Чтение онлайн

на главную - закладки

Жанры

Шрифт:

В «Ювеналиях» Дойл пишет, что за «Джона Смита» взялся уже после опубликования «Хебекука Джефсона»; похоже, он то ли ошибся, то ли сказал так для простоты изложения, так как в действительности зимой 1884-го, когда успеха «Хебекука» и последующего разочарования еще не было, он начал работать над своим вторым романом, который и считают обычно его первой крупной вещью. «Джон Смит» в таком случае должен был быть написан в 1883-м.

Можно, наверное, сказать, что доктор пошел по более легкому пути, ведь он сам признавал, что написать хороший рассказ куда трудней, чем хороший роман: «Чтобы вырезать камею, требуется гораздо более тонкое искусство, чем чтобы создать статую». Но эти слова были сказаны не в 1884-м, а в 1900-м, когда за плечами у него было множество и малых, и больших текстов; тогда же он отмечал с изумлением, что рассказ и роман «существуют сами по себе и даже враждебны друг другу». Это занятное противоречие рано или поздно замечают все; один крупный современный писатель сказал по этому поводу, что за сочинение рассказа и сочинение романа отвечают «разные валентности». Наверное,

доктору Дойлу, всю жизнь благоговевшему перед химией и химиками, понравилось бы такое сравнение. Но зимой 1884-го он вряд ли задумывался над теорией литературы; ему просто захотелось написать роман, вот и всё. Роман этот – «Торговый дом Гердлстон», который мы цитировали, говоря о студенческой жизни в Эдинбурге; начинающий автор посвятил своему другу детства Уильяму Бартону, который в то время уже читал лекции в Императорском университете Токио.

Ни одна из крупных вещей Дойла не была принята так холодно, причем потомки отнеслись к ней еще хуже современников. Карр убеждает нас, что и сам автор эту свою работу не любил: «Теперь уже только в редкие минуты работал он с воодушевлением. В глубине души он понимал, что пытается соткать полотно из чужих стилей, главным образом Диккенса и Мередита». На самом деле нет ничего предосудительного или странного в том, что молодой автор начинает с подражания: известно высказывание Стивенсона о том, как он «с усердием обезьяны» подражал десятку известных прозаиков и поэтов и утверждал, что только так можно научиться писать; молодой Дойл, в свою очередь, изрядно подражал Стивенсону, чья повесть «Дом на дюнах» привела его в восторг. Однако и сам доктор Дойл в мемуарах отзывался о своем романе весьма неуважительно: «За исключением отдельных фрагментов, эта книга ничего не стоит и, как первая книга любого автора, если он от природы не великий гений, имеет слишком много общего с произведениями других. Я и тогда это видел, но еще яснее осознал потом; когда я послал ее издателям, а они отнеслись к ней с презрением, я вполне согласился с их решением», – а затем еще и припечатал словечком «увечный». Однако крайне сомнительно, что он презирал эту вещь во время работы над ней или сразу после ее завершения: без любви первый роман не напишешь, и вряд ли в 1880-е годы доктор считал, что «Гердлстон» ничего не стоит.

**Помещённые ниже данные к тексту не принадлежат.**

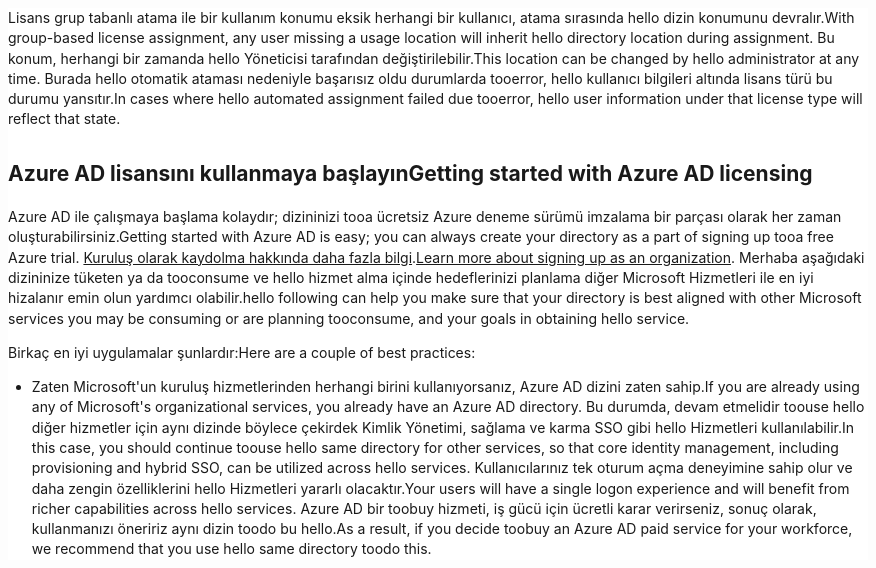 <span data-ttu-id="4543c-154">Lisans grup tabanlı atama ile bir kullanım konumu eksik herhangi bir kullanıcı, atama sırasında hello dizin konumunu devralır.</span><span class="sxs-lookup"><span data-stu-id="4543c-154">With group-based license assignment, any user missing a usage location will inherit hello directory location during assignment.</span></span> <span data-ttu-id="4543c-155">Bu konum, herhangi bir zamanda hello Yöneticisi tarafından değiştirilebilir.</span><span class="sxs-lookup"><span data-stu-id="4543c-155">This location can be changed by hello administrator at any time.</span></span> <span data-ttu-id="4543c-156">Burada hello otomatik ataması nedeniyle başarısız oldu durumlarda tooerror, hello kullanıcı bilgileri altında lisans türü bu durumu yansıtır.</span><span class="sxs-lookup"><span data-stu-id="4543c-156">In cases where hello automated assignment failed due tooerror, hello user information under that license type will reflect that state.</span></span>

## <a name="getting-started-with-azure-ad-licensing"></a><span data-ttu-id="4543c-157">Azure AD lisansını kullanmaya başlayın</span><span class="sxs-lookup"><span data-stu-id="4543c-157">Getting started with Azure AD licensing</span></span>
<span data-ttu-id="4543c-158">Azure AD ile çalışmaya başlama kolaydır; dizininizi tooa ücretsiz Azure deneme sürümü imzalama bir parçası olarak her zaman oluşturabilirsiniz.</span><span class="sxs-lookup"><span data-stu-id="4543c-158">Getting started with Azure AD is easy; you can always create your directory as a part of signing up tooa free Azure trial.</span></span> <span data-ttu-id="4543c-159">[Kuruluş olarak kaydolma hakkında daha fazla bilgi](sign-up-organization.md).</span><span class="sxs-lookup"><span data-stu-id="4543c-159">[Learn more about signing up as an organization](sign-up-organization.md).</span></span> <span data-ttu-id="4543c-160">Merhaba aşağıdaki dizininize tüketen ya da tooconsume ve hello hizmet alma içinde hedeflerinizi planlama diğer Microsoft Hizmetleri ile en iyi hizalanır emin olun yardımcı olabilir.</span><span class="sxs-lookup"><span data-stu-id="4543c-160">hello following can help you make sure that your directory is best aligned with other Microsoft services you may be consuming or are planning tooconsume, and your goals in obtaining hello service.</span></span>

<span data-ttu-id="4543c-161">Birkaç en iyi uygulamalar şunlardır:</span><span class="sxs-lookup"><span data-stu-id="4543c-161">Here are a couple of best practices:</span></span>

* <span data-ttu-id="4543c-162">Zaten Microsoft'un kuruluş hizmetlerinden herhangi birini kullanıyorsanız, Azure AD dizini zaten sahip.</span><span class="sxs-lookup"><span data-stu-id="4543c-162">If you are already using any of Microsoft's organizational services, you already have an Azure AD directory.</span></span> <span data-ttu-id="4543c-163">Bu durumda, devam etmelidir toouse hello diğer hizmetler için aynı dizinde böylece çekirdek Kimlik Yönetimi, sağlama ve karma SSO gibi hello Hizmetleri kullanılabilir.</span><span class="sxs-lookup"><span data-stu-id="4543c-163">In this case, you should continue toouse hello same directory for other services, so that core identity management, including provisioning and hybrid SSO, can be utilized across hello services.</span></span> <span data-ttu-id="4543c-164">Kullanıcılarınız tek oturum açma deneyimine sahip olur ve daha zengin özelliklerini hello Hizmetleri yararlı olacaktır.</span><span class="sxs-lookup"><span data-stu-id="4543c-164">Your users will have a single logon experience and will benefit from richer capabilities across hello services.</span></span> <span data-ttu-id="4543c-165">Azure AD bir toobuy hizmeti, iş gücü için ücretli karar verirseniz, sonuç olarak, kullanmanızı öneririz aynı dizin toodo bu hello.</span><span class="sxs-lookup"><span data-stu-id="4543c-165">As a result, if you decide toobuy an Azure AD paid service for your workforce, we recommend that you use hello same directory toodo this.</span></span>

Ни биографов, ни литературоведов этот текст не интересует; если он и упоминается, то лишь в качестве фона, на котором в жизни и творчестве Дойла происходили другие события, гораздо более важные. Современный наш читатель, как правило, о существовании такой книги у Конан Дойла не помнит, и неудивительно: ребенку она кажется скучна, взрослому – чересчур наивна. Так верно ли, что «Торговый дом Гердлстон» – текст исключительно подражательный, увечный и слабый? Нам кажется, что это несправедливая характеристика, и, окажись автором этой книги другой писатель – тот же Стивенсон, к примеру, – ее оценивали бы намного выше. Возможно также, что если бы «Торговый дом Гердлстон» имел хотя бы небольшой успех, из Конан Дойла мог бы получиться совсем другой писатель, не такой популярный, но, быть может, в литературном отношении даже более значительный, чем тот, которого мы знаем.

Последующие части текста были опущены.